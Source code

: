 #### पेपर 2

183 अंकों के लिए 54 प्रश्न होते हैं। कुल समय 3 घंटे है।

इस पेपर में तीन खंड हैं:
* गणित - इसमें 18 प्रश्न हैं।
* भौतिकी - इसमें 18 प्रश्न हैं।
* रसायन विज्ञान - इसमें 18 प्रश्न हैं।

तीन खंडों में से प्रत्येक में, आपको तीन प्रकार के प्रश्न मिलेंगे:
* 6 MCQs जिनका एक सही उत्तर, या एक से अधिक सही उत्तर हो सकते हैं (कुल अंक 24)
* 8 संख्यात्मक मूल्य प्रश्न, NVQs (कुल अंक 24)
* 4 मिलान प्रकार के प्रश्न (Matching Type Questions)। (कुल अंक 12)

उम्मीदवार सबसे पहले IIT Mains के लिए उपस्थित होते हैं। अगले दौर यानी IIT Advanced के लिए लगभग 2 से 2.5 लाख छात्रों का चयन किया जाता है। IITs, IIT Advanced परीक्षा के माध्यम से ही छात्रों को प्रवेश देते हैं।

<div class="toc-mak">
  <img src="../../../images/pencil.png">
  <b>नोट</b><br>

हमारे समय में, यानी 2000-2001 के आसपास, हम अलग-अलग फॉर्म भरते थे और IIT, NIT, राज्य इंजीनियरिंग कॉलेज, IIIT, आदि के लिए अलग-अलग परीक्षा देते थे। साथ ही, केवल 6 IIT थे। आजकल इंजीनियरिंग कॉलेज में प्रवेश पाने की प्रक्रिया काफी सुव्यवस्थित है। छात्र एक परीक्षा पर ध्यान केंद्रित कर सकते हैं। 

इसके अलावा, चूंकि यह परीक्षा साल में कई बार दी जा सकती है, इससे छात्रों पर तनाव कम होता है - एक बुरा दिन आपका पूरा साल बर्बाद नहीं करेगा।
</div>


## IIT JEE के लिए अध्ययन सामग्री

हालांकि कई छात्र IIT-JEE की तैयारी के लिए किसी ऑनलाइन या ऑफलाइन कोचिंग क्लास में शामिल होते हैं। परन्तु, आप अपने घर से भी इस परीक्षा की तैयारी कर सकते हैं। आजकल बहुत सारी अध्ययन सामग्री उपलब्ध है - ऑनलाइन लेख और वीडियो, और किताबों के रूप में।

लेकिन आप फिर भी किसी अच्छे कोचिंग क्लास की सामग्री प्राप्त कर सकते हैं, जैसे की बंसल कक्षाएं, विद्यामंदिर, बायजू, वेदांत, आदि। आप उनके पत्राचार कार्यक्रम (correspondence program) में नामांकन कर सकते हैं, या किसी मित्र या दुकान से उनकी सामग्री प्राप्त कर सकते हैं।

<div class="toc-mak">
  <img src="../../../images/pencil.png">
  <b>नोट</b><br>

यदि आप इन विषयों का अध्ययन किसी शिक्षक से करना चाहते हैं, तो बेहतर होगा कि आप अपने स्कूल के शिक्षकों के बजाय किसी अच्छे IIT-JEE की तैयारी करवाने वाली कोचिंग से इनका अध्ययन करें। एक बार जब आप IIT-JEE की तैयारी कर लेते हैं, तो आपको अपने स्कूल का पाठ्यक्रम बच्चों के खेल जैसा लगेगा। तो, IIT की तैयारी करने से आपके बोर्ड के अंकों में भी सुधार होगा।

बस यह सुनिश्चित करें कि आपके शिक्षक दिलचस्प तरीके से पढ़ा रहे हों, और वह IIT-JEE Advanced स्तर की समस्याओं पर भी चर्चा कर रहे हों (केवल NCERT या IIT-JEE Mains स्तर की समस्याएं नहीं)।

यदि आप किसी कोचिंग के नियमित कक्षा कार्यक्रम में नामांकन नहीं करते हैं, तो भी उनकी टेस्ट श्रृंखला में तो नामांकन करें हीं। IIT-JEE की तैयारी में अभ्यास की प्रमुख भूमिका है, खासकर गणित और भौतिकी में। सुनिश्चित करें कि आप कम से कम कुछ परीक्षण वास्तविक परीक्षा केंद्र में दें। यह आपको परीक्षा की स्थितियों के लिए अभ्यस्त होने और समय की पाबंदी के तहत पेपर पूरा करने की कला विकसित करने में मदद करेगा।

WHAT THE TASK ASKS: Every line of the material must be duplicated exactly.

OUTPUT:
Source code

: #### पेपर 2

183 अंकों के लिए 54 प्रश्न होते हैं। कुल समय 3 घंटे है।

इस पेपर में तीन खंड हैं:
* गणित - इसमें 18 प्रश्न हैं।
* भौतिकी - इसमें 18 प्रश्न हैं।
* रसायन विज्ञान - इसमें 18 प्रश्न हैं।

तीन खंडों में से प्रत्येक में, आपको तीन प्रकार के प्रश्न मिलेंगे:
* 6 MCQs जिनका एक सही उत्तर, या एक से अधिक सही उत्तर हो सकते हैं (कुल अंक 24)
* 8 संख्यात्मक मूल्य प्रश्न, NVQs (कुल अंक 24)
* 4 मिलान प्रकार के प्रश्न (Matching Type Questions)। (कुल अंक 12)

उम्मीदवार सबसे पहले IIT Mains के लिए उपस्थित होते हैं। अगले दौर यानी IIT Advanced के लिए लगभग 2 से 2.5 लाख छात्रों का चयन किया जाता है। IITs, IIT Advanced परीक्षा के माध्यम से ही छात्रों को प्रवेश देते हैं।

<div class="toc-mak">
  <img src="../../../images/pencil.png">
  <b>नोट</b><br>

हमारे समय में, यानी 2000-2001 के आसपास, हम अलग-अलग फॉर्म भरते थे और IIT, NIT, राज्य इंजीनियरिंग कॉलेज, IIIT, आदि के लिए अलग-अलग परीक्षा देते थे। साथ ही, केवल 6 IIT थे। आजकल इंजीनियरिंग कॉलेज में प्रवेश पाने की प्रक्रिया काफी सुव्यवस्थित है। छात्र एक परीक्षा पर ध्यान केंद्रित कर सकते हैं। 

इसके अलावा, चूंकि यह परीक्षा साल में कई बार दी जा सकती है, इससे छात्रों पर तनाव कम होता है - एक बुरा दिन आपका पूरा साल बर्बाद नहीं करेगा।
</div>


## IIT JEE के लिए अध्ययन सामग्री

हालांकि कई छात्र IIT-JEE की तैयारी के लिए किसी ऑनलाइन या ऑफलाइन कोचिंग क्लास में शामिल होते हैं। परन्तु, आप अपने घर से भी इस परीक्षा की तैयारी कर सकते हैं। आजकल बहुत सारी अध्ययन सामग्री उपलब्ध है - ऑनलाइन लेख और वीडियो, और किताबों के रूप में।

लेकिन आप फिर भी किसी अच्छे कोचिंग क्लास की सामग्री प्राप्त कर सकते हैं, जैसे की बंसल कक्षाएं, विद्यामंदिर, बायजू, वेदांत, आदि। आप उनके पत्राचार कार्यक्रम (correspondence program) में नामांकन कर सकते हैं, या किसी मित्र या दुकान से उनकी सामग्री प्राप्त कर सकते हैं।

<div class="toc-mak">
  <img src="../../../images/pencil.png">
  <b>नोट</b><br>

यदि आप इन विषयों का अध्ययन किसी शिक्षक से करना चाहते हैं, तो बेहतर होगा कि आप अपने स्कूल के शिक्षकों के बजाय किसी अच्छे IIT-JEE की तैयारी करवाने वाली कोचिंग से इनका अध्ययन करें। एक बार जब आप IIT-JEE की तैयारी कर लेते हैं, तो आपको अपने स्कूल का पाठ्यक्रम बच्चों के खेल जैसा लगेगा। तो, IIT की तैयारी करने से आपके बोर्ड के अंकों में भी सुधार होगा।

बस यह सुनिश्चित करें कि आपके शिक्षक दिलचस्प तरीके से पढ़ा रहे हों, और वह IIT-JEE Advanced स्तर की समस्याओं पर भी चर्चा कर रहे हों (केवल NCERT या IIT-JEE Mains स्तर की समस्याएं नहीं)।

यदि आप किसी कोचिंग के नियमित कक्षा कार्यक्रम में नामांकन नहीं करते हैं, तो भी उनकी टेस्ट श्रृंखला में तो नामांकन करें हीं। IIT-JEE की तैयारी में अभ्यास की प्रमुख भूमिका है, खासकर गणित और भौतिकी में। सुनिश्चित करें कि आप कम से कम कुछ परीक्षण वास्तविक परीक्षा केंद्र में दें। यह आपको परीक्षा की स्थितियों के लिए अभ्यस्त होने और समय की पाबंदी के तहत पेपर पूरा करने की कला विकसित करने में मदद करेगा।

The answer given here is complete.